Nº Convencional:JSTA000P25222
Nº do Documento:SA22019112703109/18
Data de Entrada:10/11/2019
Recorrente:AUTORIDADE TRIBUTÁRIA E ADUANEIRA
Recorrido 1:A... LDA
Votação:UNANIMIDADE
Aditamento:
Texto Integral: Acordam na Secção de Contencioso Tributário do Supremo Tribunal Administrativo:
- Relatório -
1 – A Autoridade Tributária e Aduaneira – AT, vem, nos termos dos artigos 144.º e 150.º do Código de Processo nos Tribunais Administrativos (CPTA) interpor para este Supremo Tribunal recurso de revista do acórdão do Tribunal Central Administrativo Norte, de 9 de Maio de 2019, que negou provimento ao recurso por si interposto da sentença do Tribunal Administrativo e Fiscal do Porto que julgara improcedente a reclamação judicial deduzida contra a decisão do Chefe do Serviço de Finanças de Gondomar 1 que, no âmbito do processo de execução fiscal n.º 1783201801083422, indeferiu o pedido de dispensa de prestação de garantia formulado pela requerente A…………., Lda.

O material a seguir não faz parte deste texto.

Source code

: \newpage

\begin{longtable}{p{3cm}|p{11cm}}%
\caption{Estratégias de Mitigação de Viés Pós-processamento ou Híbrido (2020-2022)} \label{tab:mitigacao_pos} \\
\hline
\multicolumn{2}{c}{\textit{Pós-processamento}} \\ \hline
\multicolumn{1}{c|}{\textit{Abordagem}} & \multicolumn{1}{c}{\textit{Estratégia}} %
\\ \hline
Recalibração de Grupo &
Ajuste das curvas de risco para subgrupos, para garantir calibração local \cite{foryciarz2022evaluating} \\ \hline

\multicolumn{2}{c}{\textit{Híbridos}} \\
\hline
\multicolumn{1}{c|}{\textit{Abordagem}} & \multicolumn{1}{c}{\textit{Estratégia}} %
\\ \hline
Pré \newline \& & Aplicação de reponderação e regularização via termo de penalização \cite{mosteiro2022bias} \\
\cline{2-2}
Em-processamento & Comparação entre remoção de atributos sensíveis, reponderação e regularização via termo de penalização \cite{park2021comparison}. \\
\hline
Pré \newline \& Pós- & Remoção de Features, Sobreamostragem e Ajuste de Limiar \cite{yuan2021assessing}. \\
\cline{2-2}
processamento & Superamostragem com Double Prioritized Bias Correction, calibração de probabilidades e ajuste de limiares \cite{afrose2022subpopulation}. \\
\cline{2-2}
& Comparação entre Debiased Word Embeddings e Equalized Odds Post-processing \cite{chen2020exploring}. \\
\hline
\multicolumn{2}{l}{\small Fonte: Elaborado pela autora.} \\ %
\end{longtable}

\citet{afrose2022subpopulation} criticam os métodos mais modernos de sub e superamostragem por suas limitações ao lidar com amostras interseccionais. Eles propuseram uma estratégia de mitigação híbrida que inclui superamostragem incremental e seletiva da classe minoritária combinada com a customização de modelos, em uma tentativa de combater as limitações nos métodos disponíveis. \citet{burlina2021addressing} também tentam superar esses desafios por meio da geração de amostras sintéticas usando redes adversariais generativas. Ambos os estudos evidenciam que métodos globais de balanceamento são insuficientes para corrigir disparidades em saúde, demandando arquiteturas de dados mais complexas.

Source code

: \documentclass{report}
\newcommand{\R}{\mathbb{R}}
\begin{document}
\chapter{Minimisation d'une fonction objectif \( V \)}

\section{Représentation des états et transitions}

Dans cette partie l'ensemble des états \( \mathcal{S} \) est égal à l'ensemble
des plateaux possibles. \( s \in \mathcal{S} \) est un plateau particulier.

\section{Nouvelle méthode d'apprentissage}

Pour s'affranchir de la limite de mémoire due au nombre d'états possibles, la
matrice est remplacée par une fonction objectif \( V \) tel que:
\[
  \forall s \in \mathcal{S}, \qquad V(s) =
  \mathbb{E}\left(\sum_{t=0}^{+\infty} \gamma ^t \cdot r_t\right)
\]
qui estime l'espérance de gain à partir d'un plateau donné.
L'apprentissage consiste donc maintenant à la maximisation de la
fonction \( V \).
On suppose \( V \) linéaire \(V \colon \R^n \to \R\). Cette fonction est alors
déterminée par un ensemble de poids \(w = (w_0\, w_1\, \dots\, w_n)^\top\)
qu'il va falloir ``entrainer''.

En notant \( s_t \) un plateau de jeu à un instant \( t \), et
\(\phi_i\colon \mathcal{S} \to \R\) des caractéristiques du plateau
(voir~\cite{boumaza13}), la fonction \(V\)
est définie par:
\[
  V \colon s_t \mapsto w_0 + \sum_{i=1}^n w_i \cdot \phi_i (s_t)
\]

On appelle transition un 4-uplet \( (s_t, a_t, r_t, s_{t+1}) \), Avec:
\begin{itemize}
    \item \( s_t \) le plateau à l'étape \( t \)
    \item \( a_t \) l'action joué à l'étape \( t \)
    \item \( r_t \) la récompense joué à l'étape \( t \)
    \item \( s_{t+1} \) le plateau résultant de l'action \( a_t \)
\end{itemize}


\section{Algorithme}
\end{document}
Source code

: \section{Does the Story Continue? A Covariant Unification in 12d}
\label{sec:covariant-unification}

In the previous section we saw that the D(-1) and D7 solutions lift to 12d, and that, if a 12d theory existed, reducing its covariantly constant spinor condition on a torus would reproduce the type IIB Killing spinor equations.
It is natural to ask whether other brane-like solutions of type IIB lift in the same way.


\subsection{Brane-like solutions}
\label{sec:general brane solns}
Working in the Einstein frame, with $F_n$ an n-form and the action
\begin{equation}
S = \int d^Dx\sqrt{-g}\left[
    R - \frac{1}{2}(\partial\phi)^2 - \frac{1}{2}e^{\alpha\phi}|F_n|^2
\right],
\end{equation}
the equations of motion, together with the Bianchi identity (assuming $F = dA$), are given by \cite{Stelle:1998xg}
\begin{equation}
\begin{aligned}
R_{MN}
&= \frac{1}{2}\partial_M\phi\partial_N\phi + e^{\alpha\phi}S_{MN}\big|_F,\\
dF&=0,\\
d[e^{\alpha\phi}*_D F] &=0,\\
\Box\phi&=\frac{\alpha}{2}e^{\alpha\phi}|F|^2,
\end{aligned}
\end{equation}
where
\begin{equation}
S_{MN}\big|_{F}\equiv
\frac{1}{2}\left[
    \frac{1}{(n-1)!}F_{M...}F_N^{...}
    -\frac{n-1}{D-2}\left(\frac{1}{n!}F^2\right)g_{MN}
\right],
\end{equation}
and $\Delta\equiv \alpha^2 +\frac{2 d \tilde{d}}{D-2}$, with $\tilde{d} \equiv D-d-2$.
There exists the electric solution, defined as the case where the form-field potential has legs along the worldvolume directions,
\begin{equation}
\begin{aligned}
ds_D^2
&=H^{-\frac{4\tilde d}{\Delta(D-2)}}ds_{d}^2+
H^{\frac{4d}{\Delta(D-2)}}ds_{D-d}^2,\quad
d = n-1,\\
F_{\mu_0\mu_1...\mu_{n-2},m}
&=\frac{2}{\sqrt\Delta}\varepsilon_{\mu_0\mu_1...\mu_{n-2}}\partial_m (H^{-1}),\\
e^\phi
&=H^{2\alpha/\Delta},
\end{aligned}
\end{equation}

Conclui a sua alegação de recurso nos seguintes termos:
a) O acórdão proferido pelo TCA Norte considerou que a AT “Deste modo, podemos concluir que a AT, através da remissão para os factos alegadamente apurados em sede de inspecção tributária, não demonstrou que a conduta da Recorrida foi no sentido de, com intenção dolosa, diminuir a garantia e frustrar a cobrança do crédito tributário, pois não demonstrou, ainda que através de factos indiciários, que a Recorrida ao realizar os pagamentos para entidades residentes em territórios submetidos a um regime fiscal claramente mais favorável tenha realizado transferências para o exterior sob o seu controlo e, assim, que tenha dissipado e ocultado bens com aquele propósito.”
b) Considerou não estar demonstrado que os factos colhidos pela inspeção são de suficientes para concluir que a referida insuficiência económica, e consequente insuficiência de bens, se deveu àqueles factos ou à atuação descrita no relatório inspetivo.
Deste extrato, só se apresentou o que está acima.